I was taught, by the capitalist creators of Barbie and her Dream House, by multiple episodes of Friends and every other TV show ever, as well as by my own idealistic ambitions, that my 20s would be the prime of my life. That my 20s would mean living in the Big City in an apartment with exposed brick and a dishwasher, sipping on trendy cocktails in a trendy cocktail dress at a trendy bar, and altogether living my life like the flamenco dancer emoji (I imagine her to live a very full life).

This dream of my 20s, the one built up by years of wealthy-friend-group sitcom reruns and limitless daydreaming, was a lie. Okay, maybe my 20s will turn out okay; I'm only like, three years in.
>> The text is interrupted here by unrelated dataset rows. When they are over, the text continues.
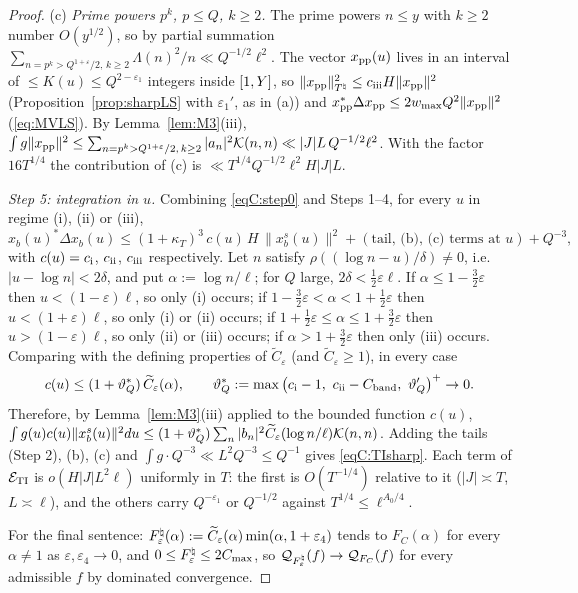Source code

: \begin{proof}
(c) \emph{Prime powers $p^k$, $p\le Q$, $k\ge2$.} The prime powers $n\le y$ with $k\ge2$ number $O(y^{1/2})$, so by partial summation
$\sum_{n=p^k>Q^{1+\varepsilon}/2,\,k\ge2}\Lambda(n)^2/n\ll Q^{-1/2}\ell^2$. The vector $x_{\rm pp}(u)$ lives in an interval of $\le K(u)\le Q^{2-\varepsilon_1}$
integers inside $[1,\Yc]$, so $\|x_{\rm pp}\|_{T^\Wnat}^2\le c_{\rm iii}H\|x_{\rm pp}\|^2$ (Proposition~\ref{prop:sharpLS} with $\varepsilon_1'$, as in (a)) and
$x_{\rm pp}^*\Delta x_{\rm pp}\le2w_{\max}Q^2\|x_{\rm pp}\|^2$ (\eqref{eq:MVLS}). By Lemma~\ref{lem:M3}(iii),
$\int g\|x_{\rm pp}\|^2\le\sum_{n=p^k>Q^{1+\varepsilon}/2,\,k\ge2}|a_n|^2\cK(n,n)\ll|J|L\,Q^{-1/2}\ell^2$. With the factor $16T^{1/4}$ the
contribution of (c) is $\ll T^{1/4}Q^{-1/2}\ell^2H|J|L$.

\emph{Step 5: integration in $u$.} Combining \eqref{eqC:step0} and Steps 1--4, for every $u$ in regime (i), (ii) or (iii),
\[
 x_b(u)^*\Delta x_b(u)\le(1+\kappa_T)^3\,c(u)\,H\,\|x_b^s(u)\|^2+(\text{tail, (b), (c) terms at }u)+Q^{-3},
\]
with $c(u)=c_{\rm i}$, $c_{\rm ii}$, $c_{\rm iii}$ respectively. Let $n$ satisfy $\rho((\log n-u)/\delta)\ne0$, i.e.\ $|u-\log n|<2\delta$, and put
$\alpha:=\log n/\ell$; for $Q$ large, $2\delta<\frac12\varepsilon\ell$. If $\alpha\le1-\frac32\varepsilon$ then $u<(1-\varepsilon)\ell$, so only (i) occurs; if
$1-\frac32\varepsilon<\alpha<1+\frac12\varepsilon$ then $u<(1+\varepsilon)\ell$, so only (i) or (ii) occurs; if $1+\frac12\varepsilon\le\alpha\le1+\frac32\varepsilon$ then
$u>(1-\varepsilon)\ell$, so only (ii) or (iii) occurs; if $\alpha>1+\frac32\varepsilon$ then only (iii) occurs. Comparing with the defining properties of
$\widetilde C_\varepsilon$ (and $\widetilde C_\varepsilon\ge1$), in every case
\[
 c(u)\le(1+\vartheta^*_Q)\,\widetilde C_\varepsilon(\alpha),\qquad \vartheta^*_Q:=\max\big(c_{\rm i}-1,\ c_{\rm ii}-C_{\rm band},\ \vartheta'_Q\big)^+\to0 .
\]
Therefore, by Lemma~\ref{lem:M3}(iii) applied to the bounded function $c(u)$,
$\int g(u)c(u)\|x_b^s(u)\|^2du\le(1+\vartheta^*_Q)\sum_n|b_n|^2\widetilde C_\varepsilon(\log n/\ell)\cK(n,n)$. Adding the tails (Step 2), (b), (c) and
$\int g\cdot Q^{-3}\ll L^2Q^{-3}\le Q^{-1}$ gives \eqref{eqC:TIsharp}. Each term of $\mathcal E_{\rm TI}$ is $o(H|J|L^2\ell)$ uniformly in $T$: the
first is $O(T^{-1/4})$ relative to it ($|J|\asymp T$, $L\asymp\ell$), and the others carry $Q^{-\varepsilon_1}$ or $Q^{-1/2}$ against $T^{1/4}\le\ell^{A_0/4}$.

For the final sentence: $F^\Wnat_\varepsilon(\alpha):=\widetilde C_\varepsilon(\alpha)\min(\alpha,1+\varepsilon_4)$ tends to $F_C(\alpha)$ for every $\alpha\ne1$ as
$\varepsilon,\varepsilon_4\to0$, and $0\le F^\Wnat_\varepsilon\le2C_{\max}$, so $\mathcal Q_{F^\Wnat_\varepsilon}(f)\to\mathcal Q_{F_C}(f)$ for every admissible $f$ by
dominated convergence.
\end{proof}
But right now, everyone I know is pretty lonely, hella broke, trying to "figure it all out" and worst of all, constantly inundated with useless information about how other twenty-somethings are wasting their precious youth. It's not quite what I bargained for, I guess. Adults that have surpassed their 20s speak of us with slightly jealous disdain, and tell us we damn well better appreciate our still high-functioning metabolisms, lack of creases around our eyes, and our bright futures, our lives still so full of opportunity. We have our whole lives ahead of us! The youth is wasted on the young! I get it, I low-key hate sixteen year olds for the same reason. But it's not the wrinkle-free, worry-free dreamland we were promised. The idea that we are capable and still young and hungry enough to do anything we want is paralyzing and terrifying, enough to ignite weekly quarter-life existential crises. On the one hand, I could find my passion in these crazy and creative years, and spend the rest of my life making the world a better place by living out my dreams. On the other hand, life is pretty much a meaningless series of unrelated events, and we're all going to die one day anyway, and a hundred years from now it won't matter that I dated my cover letter wrong, so I'm going to go eat a whole bag of cheddar rice crisps and watch 30 Rock until I fall asleep.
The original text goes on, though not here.